Shoe production in Kenya provides career prospects

Kenya exports 90 percent of its rawhide. Even though the country has an established tanning industry, hardly any value is added within the country itself. One major factor contributing to this situation is a lack of qualified personnel, which in turn is due to extremely poor training structures.

This is where a project launched by German family-run shoe manufacturer Josef Seibel Holding GmbH comes in. Josef Seibel set up a shoe production facility in the coastal town of Ukunda, not far from Mombasa, in one of the poorest, most structurally weak regions of the country. Here, high-grade leather shoes for school uniforms have been produced since November and sold in Kenya and other East African countries.

As well as the production facility, the company has set up its own training workshop. The training programme here is run by local people who have been certified as trainers in Germany. After 12 to 18 months of hands-on training, young people qualify as certified leather processors and industrial shoemakers. The training, which is carried out in cooperation with the Pirmasens Chamber of Industry and Commerce in Germany and the Chamber of Commerce Abroad in Nairobi, is geared towards school-leavers, particularly young women. In future, between 20 and 30 traineeships are to be created every year, together with two entry-level positions for machine mechanics and IT specialists with intensive hands-on training.

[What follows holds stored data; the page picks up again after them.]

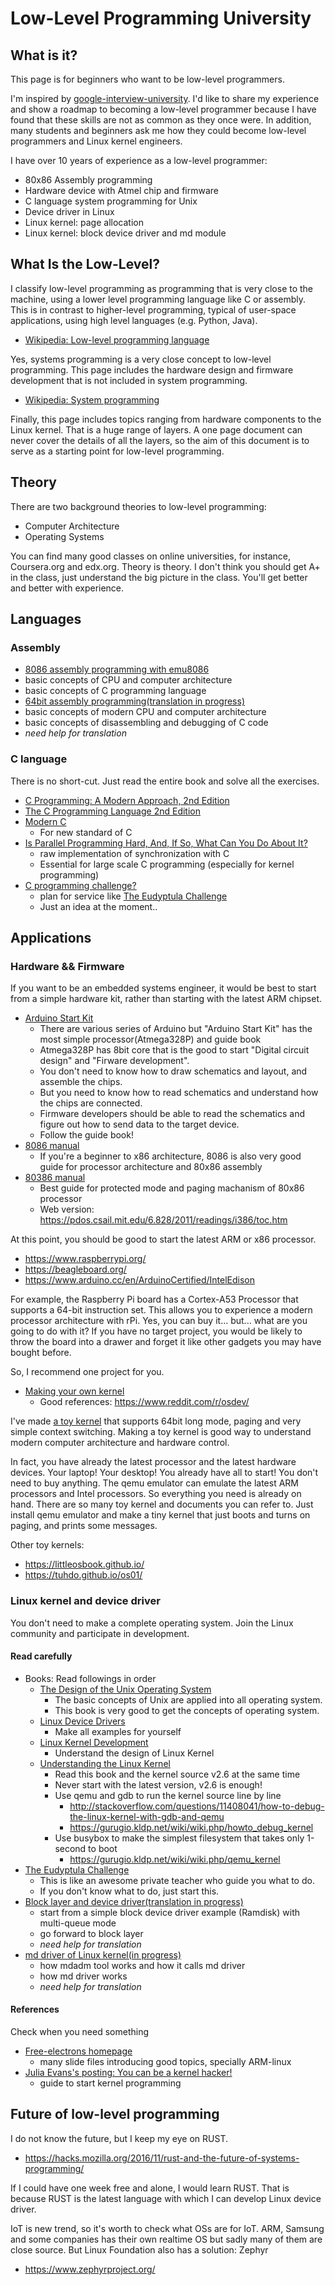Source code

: # Low-Level Programming University

## What is it?

This page is for beginners who want to be low-level programmers.

I'm inspired by [google-interview-university](https://github.com/jwasham/google-interview-university). I'd like to share my experience and show a roadmap to becoming a low-level programmer because I have found that these skills are not as common as they once were. In addition, many students and beginners ask me how they could become low-level programmers and Linux kernel engineers.

I have over 10 years of experience as a low-level programmer:
* 80x86 Assembly programming
* Hardware device with Atmel chip and firmware
* C language system programming for Unix
* Device driver in Linux
* Linux kernel: page allocation
* Linux kernel: block device driver and md module

## What Is the Low-Level?

I classify low-level programming as programming that is very close to the machine, using a lower level programming language like C or assembly. This is in contrast to higher-level programming, typical of user-space applications, using high level languages (e.g. Python, Java).
* [Wikipedia: Low-level programming language](https://en.wikipedia.org/wiki/Low-level_programming_language)

Yes, systems programming is a very close concept to low-level programming. This page includes the hardware design and firmware development that is not included in system programming.
* [Wikipedia: System programming](https://en.wikipedia.org/wiki/System_programming)

Finally, this page includes topics ranging from hardware components to the Linux kernel. That is a huge range of layers. A one page document can never cover the details of all the layers, so the aim of this document is to serve as a starting point for low-level programming.

## Theory

There are two background theories to low-level programming:
* Computer Architecture
* Operating Systems

You can find many good classes on online universities, for instance, Coursera.org and edx.org.
Theory is theory. I don't think you should get A+ in the class, just understand the big picture in the class.
You'll get better and better with experience.

## Languages

### Assembly

* [8086 assembly programming with emu8086](https://github.com/gurugio/book_assembly_8086)
 * basic concepts of CPU and computer architecture
 * basic concepts of C programming language
* [64bit assembly programming(translation in progress)](https://github.com/gurugio/book_assembly_64bit)
 * basic concepts of modern CPU and computer architecture
 * basic concepts of disassembling and debugging of C code
 * _need help for translation_

### C language

There is no short-cut. Just read the entire book and solve all the exercises.

* [C Programming: A Modern Approach, 2nd Edition](https://www.amazon.com/C-Programming-Modern-Approach-2nd/dp/0393979504)
* [The C Programming Language 2nd Edition](https://www.amazon.com/Programming-Language-Brian-W-Kernighan/dp/0131103628/ref=pd_sbs_14_t_0?_encoding=UTF8&psc=1&refRID=60R1D2CHBA8DHYT6JNMN)
* [Modern C](http://icube-icps.unistra.fr/img_auth.php/d/db/ModernC.pdf)
  * For new standard of C
* [Is Parallel Programming Hard, And, If So, What Can You Do About It?](https://www.kernel.org/pub/linux/kernel/people/paulmck/perfbook/perfbook.html)
  * raw implementation of synchronization with C
  * Essential for large scale C programming (especially for kernel programming)
* [C programming challenge?](https://github.com/gurugio/lowlevelprogramming-university/blob/master/c-language-challenge.md)
  * plan for service like [The Eudyptula Challenge](http://eudyptula-challenge.org/)
  * Just an idea at the moment..

## Applications

### Hardware && Firmware

If you want to be an embedded systems engineer, it would be best to start from a simple hardware kit, rather than starting with the latest ARM chipset.

* [Arduino Start Kit](https://www.arduino.cc/)
  * There are various series of Arduino but "Arduino Start Kit" has the most simple processor(Atmega328P) and guide book
  * Atmega328P has 8bit core that is the good to start "Digital circuit design" and "Firware development".
  * You don't need to know how to draw schematics and layout, and assemble the chips.
  * But you need to know how to read schematics and understand how the chips are connected.
  * Firmware developers should be able to read the schematics and figure out how to send data to the target device.
  * Follow the guide book!
* [8086 manual](https://edge.edx.org/c4x/BITSPilani/EEE231/asset/8086_family_Users_Manual_1_.pdf)
  * If you're a beginner to x86 architecture, 8086 is also very good guide for processor architecture and 80x86 assembly
* [80386 manual](http://css.csail.mit.edu/6.858/2015/readings/i386.pdf)
  * Best guide for protected mode and paging machanism of 80x86 processor
  * Web version: https://pdos.csail.mit.edu/6.828/2011/readings/i386/toc.htm

At this point, you should be good to start the latest ARM or x86 processor.
* https://www.raspberrypi.org/
* https://beagleboard.org/
* https://www.arduino.cc/en/ArduinoCertified/IntelEdison

For example, the Raspberry Pi board has a Cortex-A53 Processor that supports a 64-bit instruction set.
This allows you to experience a modern processor architecture with rPi.
Yes, you can buy it... but... what are you going to do with it?
If you have no target project, you would be likely to throw the board into a drawer and forget it like other gadgets you may have bought before.

So, I recommend one project for you.
* [Making your own kernel](http://wiki.osdev.org/Getting_Started)
  * Good references: https://www.reddit.com/r/osdev/

I've made [a toy kernel](https://github.com/gurugio/caos) that supports 64bit long mode, paging and very simple context switching. Making a toy kernel is good way to understand modern computer architecture and hardware control.

In fact, you have already the latest processor and the latest hardware devices.
Your laptop! Your desktop! You already have all to start!
You don't need to buy anything.
The qemu emulator can emulate the latest ARM processors and Intel processors.
So everything you need is already on hand.
There are so many toy kernel and documents you can refer to.
Just install qemu emulator and make a tiny kernel that just boots and turns on paging, and prints some messages.

Other toy kernels:
* https://littleosbook.github.io/
* https://tuhdo.github.io/os01/

### Linux kernel and device driver

You don't need to make a complete operating system.
Join the Linux community and participate in development.

#### Read carefully

* Books: Read followings in order
  * [The Design of the Unix Operating System](https://www.amazon.com/Design-UNIX-Operating-System/dp/0132017997)
    * The basic concepts of Unix are applied into all operating system.
    * This book is very good to get the concepts of operating system.
  * [Linux Device Drivers](https://www.amazon.com/Linux-Device-Drivers-Jonathan-Corbet/dp/0596005903/ref=sr_1_4?ie=UTF8&qid=1483650712&sr=8-4&keywords=understanding+linux+kernel)
    * Make all examples for yourself
  * [Linux Kernel Development](https://www.amazon.com/Linux-Kernel-Development-Robert-Love/dp/0672329468/ref=sr_1_2?ie=UTF8&qid=1483650712&sr=8-2&keywords=understanding+linux+kernel)
    * Understand the design of Linux Kernel
  * [Understanding the Linux Kernel](https://www.amazon.com/Understanding-Linux-Kernel-Third-Daniel/dp/0596005652/ref=sr_1_1?ie=UTF8&qid=1483650712&sr=8-1&keywords=understanding+linux+kernel)
    * Read this book and the kernel source v2.6 at the same time
    * Never start with the latest version, v2.6 is enough!
    * Use qemu and gdb to run the kernel source line by line
      * http://stackoverflow.com/questions/11408041/how-to-debug-the-linux-kernel-with-gdb-and-qemu
      * https://gurugio.kldp.net/wiki/wiki.php/howto_debug_kernel
    * Use busybox to make the simplest filesystem that takes only 1-second to boot
      * https://gurugio.kldp.net/wiki/wiki.php/qemu_kernel
* [The Eudyptula Challenge](http://eudyptula-challenge.org/)
  * This is like an awesome private teacher who guide you what to do.
  * If you don't know what to do, just start this.
* [Block layer and device driver(translation in progress)](https://github.com/gurugio/book_linuxkernel_blockdrv)
  * start from a simple block device driver example (Ramdisk) with multi-queue mode
  * go forward to block layer
  * _need help for translation_
* [md driver of Linux kernel(in progress)](https://github.com/gurugio/book_linuxkernel_md)
  * how mdadm tool works and how it calls md driver
  * how md driver works
  * _need help for translation_

#### References

Check when you need something

* [Free-electrons homepage](http://free-electrons.com/docs/)
  * many slide files introducing good topics, specially ARM-linux
* [Julia Evans's posting: You can be a kernel hacker!](http://jvns.ca/blog/2014/09/18/you-can-be-a-kernel-hacker/)
  * guide to start kernel programming

## Future of low-level programming

I do not know the future, but I keep my eye on RUST.
* https://hacks.mozilla.org/2016/11/rust-and-the-future-of-systems-programming/

If I could have one week free and alone, I would learn RUST.
That is because RUST is the latest language with which I can develop Linux device driver.

IoT is new trend, so it's worth to check what OSs are for IoT.
ARM, Samsung and some companies has their own realtime OS but sadly many of them are close source.
But Linux Foundation also has a solution: Zephyr
* https://www.zephyrproject.org/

After qualifying, the skilled workers can remain with the company or, with the assistance of Josef Seibel Africa, are placed with other companies in the leather-processing or related industries via the Mekaela Academies network. This allows them to generate a secure long-term income while also helping to improve the quality of leather production in the country as a whole. Another advantage is that the new traineeships create training structures in a region that previously had hardly any employment opportunities to speak of.

DEG is co-financing this training programme with funding from the Federal Ministry for Economic Cooperation and Development’s (BMZ) programme. This programme is geared towards companies implementing developmentally effective projects in a developing or emerging-market country, which can be co-financed on a pro rata basis with up to 2 million euros.